Winthrop, alone out of all that outfit, was untouched. But he had better have been dead. His wife! Oh, good God! For her to fall into the power of these fiends!

There was the light horse waggon; but between himself and it already surged a crowd of skimming warriors. Many a piece was aimed at him—many a bullet sang about his ears, but still he went unscathed.

Spurring his horse, straight for the waggon he went—straight into the thick of the yelling, whirling crowd. Already, searing his ears like molten lead, rose the piercing shrieks of miserable women writhing beneath the scalping-knife, or struggling in the outraging grasp of the victorious barbarians. He sees a number of small bodies flung high into the air—even marks the piteous terror in the faces of the wretched little infants as they fall, to be caught dexterously on the bright lance-points extended to receive them, and the laughing yells of the painted fiends as the warm blood spurts forth and falls in jets upon their hands and persons. All this passes before his eyes and ears as a vision of hell, and more than one of those fierce and ruthless assailants deftly turns his horse away rather than face the awful fury of despair blazing from his livid countenance. One after another falls before his revolver. A moment more and he will reach his wife. Then they will both die together by his own hand.

The crowd of whirling centaurs seems to give way before him, and with his eye upon his goal he spurs between their ranks. But a roar of mocking laughter greets his ears.

The canvas curtains of the waggon-tilt part, and a great savage, hideously painted, springs forth, uttering an exultant whoop as he brandishes something in the air. It is a scalp—the blood trickling freely down the long, shining, silky tress.
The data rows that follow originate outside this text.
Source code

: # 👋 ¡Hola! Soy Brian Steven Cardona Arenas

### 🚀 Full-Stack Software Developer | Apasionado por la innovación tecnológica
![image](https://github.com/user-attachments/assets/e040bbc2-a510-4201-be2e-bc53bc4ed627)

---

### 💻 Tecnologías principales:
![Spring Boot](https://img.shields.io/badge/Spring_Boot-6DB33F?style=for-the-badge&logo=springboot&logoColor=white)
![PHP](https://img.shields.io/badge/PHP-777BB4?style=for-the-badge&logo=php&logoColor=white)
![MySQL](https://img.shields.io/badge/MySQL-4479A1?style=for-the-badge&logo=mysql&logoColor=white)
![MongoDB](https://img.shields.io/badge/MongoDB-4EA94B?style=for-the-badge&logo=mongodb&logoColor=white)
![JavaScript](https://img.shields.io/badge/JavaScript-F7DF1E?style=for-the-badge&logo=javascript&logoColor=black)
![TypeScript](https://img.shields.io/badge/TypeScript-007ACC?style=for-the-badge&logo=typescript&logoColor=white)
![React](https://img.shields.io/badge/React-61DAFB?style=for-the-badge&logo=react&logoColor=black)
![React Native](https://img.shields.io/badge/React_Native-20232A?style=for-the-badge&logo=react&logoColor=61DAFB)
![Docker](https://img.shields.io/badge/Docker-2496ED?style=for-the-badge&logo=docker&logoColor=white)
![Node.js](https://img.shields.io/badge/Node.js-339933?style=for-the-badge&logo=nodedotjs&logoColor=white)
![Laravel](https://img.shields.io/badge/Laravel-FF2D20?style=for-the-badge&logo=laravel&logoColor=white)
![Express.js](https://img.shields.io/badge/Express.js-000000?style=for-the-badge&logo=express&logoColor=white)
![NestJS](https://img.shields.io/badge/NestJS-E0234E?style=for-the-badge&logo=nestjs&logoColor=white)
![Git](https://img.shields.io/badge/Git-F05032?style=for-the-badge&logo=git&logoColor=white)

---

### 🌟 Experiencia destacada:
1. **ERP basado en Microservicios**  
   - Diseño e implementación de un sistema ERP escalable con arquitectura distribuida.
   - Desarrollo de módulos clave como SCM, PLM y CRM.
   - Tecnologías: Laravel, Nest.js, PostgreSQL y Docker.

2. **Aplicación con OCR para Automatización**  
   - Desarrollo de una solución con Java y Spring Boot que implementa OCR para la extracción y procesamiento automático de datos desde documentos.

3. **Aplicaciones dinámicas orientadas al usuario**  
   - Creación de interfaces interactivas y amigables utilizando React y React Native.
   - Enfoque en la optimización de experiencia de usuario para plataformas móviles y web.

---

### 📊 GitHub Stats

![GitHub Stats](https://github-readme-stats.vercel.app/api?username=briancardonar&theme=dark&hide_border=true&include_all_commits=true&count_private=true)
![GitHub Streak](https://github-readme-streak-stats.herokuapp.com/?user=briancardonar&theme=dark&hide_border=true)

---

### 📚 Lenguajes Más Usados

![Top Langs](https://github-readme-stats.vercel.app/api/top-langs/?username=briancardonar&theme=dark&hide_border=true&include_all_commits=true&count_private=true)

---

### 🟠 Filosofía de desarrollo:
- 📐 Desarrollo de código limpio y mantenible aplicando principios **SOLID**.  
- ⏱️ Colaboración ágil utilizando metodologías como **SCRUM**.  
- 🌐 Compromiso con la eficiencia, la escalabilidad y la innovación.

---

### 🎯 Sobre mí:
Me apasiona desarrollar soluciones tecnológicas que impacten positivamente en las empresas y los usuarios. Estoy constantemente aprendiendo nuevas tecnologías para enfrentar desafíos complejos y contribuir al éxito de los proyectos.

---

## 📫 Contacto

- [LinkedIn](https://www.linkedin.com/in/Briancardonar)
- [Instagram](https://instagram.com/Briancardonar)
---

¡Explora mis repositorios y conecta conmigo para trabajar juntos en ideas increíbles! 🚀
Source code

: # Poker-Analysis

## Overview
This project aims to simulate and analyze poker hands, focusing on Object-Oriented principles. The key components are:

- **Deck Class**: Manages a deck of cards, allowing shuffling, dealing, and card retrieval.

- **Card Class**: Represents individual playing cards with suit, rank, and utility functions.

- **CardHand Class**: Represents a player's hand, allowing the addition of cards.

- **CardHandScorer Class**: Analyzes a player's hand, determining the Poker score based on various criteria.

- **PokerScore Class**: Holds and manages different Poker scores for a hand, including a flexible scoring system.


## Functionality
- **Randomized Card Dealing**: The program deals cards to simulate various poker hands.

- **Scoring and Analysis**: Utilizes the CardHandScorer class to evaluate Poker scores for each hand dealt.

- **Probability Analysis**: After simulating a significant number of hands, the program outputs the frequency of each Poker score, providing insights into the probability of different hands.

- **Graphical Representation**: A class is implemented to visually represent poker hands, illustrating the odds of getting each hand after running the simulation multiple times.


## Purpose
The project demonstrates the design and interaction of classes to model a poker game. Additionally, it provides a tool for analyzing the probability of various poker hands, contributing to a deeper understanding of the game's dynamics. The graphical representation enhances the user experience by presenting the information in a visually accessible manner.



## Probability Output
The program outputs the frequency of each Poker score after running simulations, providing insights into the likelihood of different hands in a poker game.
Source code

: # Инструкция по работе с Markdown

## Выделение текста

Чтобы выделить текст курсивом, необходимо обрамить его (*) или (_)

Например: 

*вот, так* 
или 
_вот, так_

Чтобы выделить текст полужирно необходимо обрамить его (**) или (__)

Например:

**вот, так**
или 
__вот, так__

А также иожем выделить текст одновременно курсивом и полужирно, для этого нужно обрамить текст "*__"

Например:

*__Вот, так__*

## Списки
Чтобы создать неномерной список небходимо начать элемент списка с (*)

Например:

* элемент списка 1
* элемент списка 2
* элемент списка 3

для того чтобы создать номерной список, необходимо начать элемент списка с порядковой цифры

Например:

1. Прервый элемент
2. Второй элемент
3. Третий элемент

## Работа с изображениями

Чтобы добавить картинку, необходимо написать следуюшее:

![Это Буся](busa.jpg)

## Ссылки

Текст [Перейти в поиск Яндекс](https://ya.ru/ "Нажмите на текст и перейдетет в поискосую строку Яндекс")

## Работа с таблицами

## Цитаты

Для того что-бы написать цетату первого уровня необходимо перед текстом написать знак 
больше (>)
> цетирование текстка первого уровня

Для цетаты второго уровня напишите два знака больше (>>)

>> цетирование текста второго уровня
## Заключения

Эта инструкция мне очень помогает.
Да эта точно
The whoop dies in the Indian’s throat. Winthrop’s ball has sped true. His wife’s slayer falls heavily, still grasping in the locked grip of death the relic of the murdered victim. Yet, grim as it may seem, the murderer really deserves the gratitude of both. Then a thumping blow on the arm sends his pistol flying out of his hand.

“How! white Colonel,” says a gruff voice at his side. “How! Crow-Scalper big chief. White scalp damn better nor ‘chuck.’ How?”

Grinning with delight, the gigantic warrior extended his hand in the most friendly fashion; with difficulty curbing the plunges of his excited steed. He felt sure of his prey now.

Not yet.

Quick as thought, Winthrop had whipped out another pistol—a Derringer.